Il cellulare sul comodino stava squillando:
-Una video chiamata di papà!
-Ciao papà, come stai?
- Ciao tesori miei, ora sono alla Base Militare, oggi è stata una dura giornata, ma ora sono felice perché vi vedo e posso parlarvi”
-Stavamo parlando di Fate- disse Anna.
-Allora stavate parlando di voi, dolce bambina, - disse il papà - sai bene che quando sei nata mi sei apparsa come una Fata che veniva ad illuminare le nostre vite. Tu per me lo sei, magica, e la tua mamma prima di tutto perché ti ha portato al mondo. Ora qui vedo molti bambini soli e abbandonati a sé stessi, ma l’altro giorno un’immagine mi ha dato speranza, ho proprio visto in strada due bambine inventarsi una storia dove due Fate con un colpo di bacchetta facevano ricomparire la loro casa distrutta da un bombardamento; s’erano vestite con delle lenzuola ed in testa portavano un cappello di cartone a cono mentre agitavano un mezzo manico di scopa come fosse una bacchetta magica “macerie di qui, macerie di là, ma la nostra casa, intatta, ricomparirà”. Potrei chiedere loro se mi fanno la magia di tele trasportarmi lì con voi, almeno domani per festeggiare il tuo compleanno.
Emozionata, Anna riprese:
-Sarebbe fantastico papà, è il desiderio al quale penso giorno e notte. Dobbiamo crederci nelle Fate, hanno poteri incredibili, l’ho letto anche nei libri, le Fate tessono il filo della vita e se si arrabbiano per il comportamento sbagliato dell’umanità, sono capaci di aggrovigliare il filo diventando streghe creando così casini pazzeschi, ma sanno anche allungarlo e tesserlo il filo se gli umani si comportano bene. Le Fate, se vogliono, possono aggiustare il mondo.

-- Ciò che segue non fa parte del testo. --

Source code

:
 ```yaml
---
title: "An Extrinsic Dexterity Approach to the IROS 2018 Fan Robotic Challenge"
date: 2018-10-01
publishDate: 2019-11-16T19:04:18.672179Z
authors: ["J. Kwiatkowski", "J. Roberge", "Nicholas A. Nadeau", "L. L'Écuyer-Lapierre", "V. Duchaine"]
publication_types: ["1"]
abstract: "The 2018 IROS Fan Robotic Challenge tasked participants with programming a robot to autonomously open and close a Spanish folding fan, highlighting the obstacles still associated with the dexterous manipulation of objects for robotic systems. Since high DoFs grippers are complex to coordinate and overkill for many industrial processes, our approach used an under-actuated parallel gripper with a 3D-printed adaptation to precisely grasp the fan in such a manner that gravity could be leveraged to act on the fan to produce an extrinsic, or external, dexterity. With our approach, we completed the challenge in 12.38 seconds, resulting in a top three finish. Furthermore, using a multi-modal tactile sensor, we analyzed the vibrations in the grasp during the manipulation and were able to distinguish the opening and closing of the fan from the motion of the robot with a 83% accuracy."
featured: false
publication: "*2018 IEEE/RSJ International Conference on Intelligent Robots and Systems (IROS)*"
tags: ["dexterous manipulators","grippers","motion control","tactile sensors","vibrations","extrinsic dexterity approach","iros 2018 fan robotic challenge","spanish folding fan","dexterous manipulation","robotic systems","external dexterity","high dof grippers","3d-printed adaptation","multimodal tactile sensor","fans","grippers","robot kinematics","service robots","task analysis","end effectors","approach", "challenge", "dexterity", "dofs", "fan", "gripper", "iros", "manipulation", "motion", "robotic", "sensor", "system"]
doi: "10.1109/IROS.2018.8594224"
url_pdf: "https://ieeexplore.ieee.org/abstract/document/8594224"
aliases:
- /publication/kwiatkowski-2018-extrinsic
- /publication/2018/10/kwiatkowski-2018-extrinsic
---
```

-Che bei pensieri – disse il papà - penso che nonostante tutto trascorrerò una notte serena; donne mie, vi richiamo domani sera, preparate la torta e vi farò sapere se sono riuscito a ritrovare le Fatine che giocavano nella polvere. Vi abbraccio e sognate, sognate e fantasticate, c’è bisogno di un altro mondo, immaginiamoci intensamente la felicità.
-Ciao papà, le tue Fate ti aspettano - concluse Anna - ti strabacio e ti abbraccio. Ti saluta anche la mamma, sai come fa...è andata in bagno...a piangere...a domani, papà.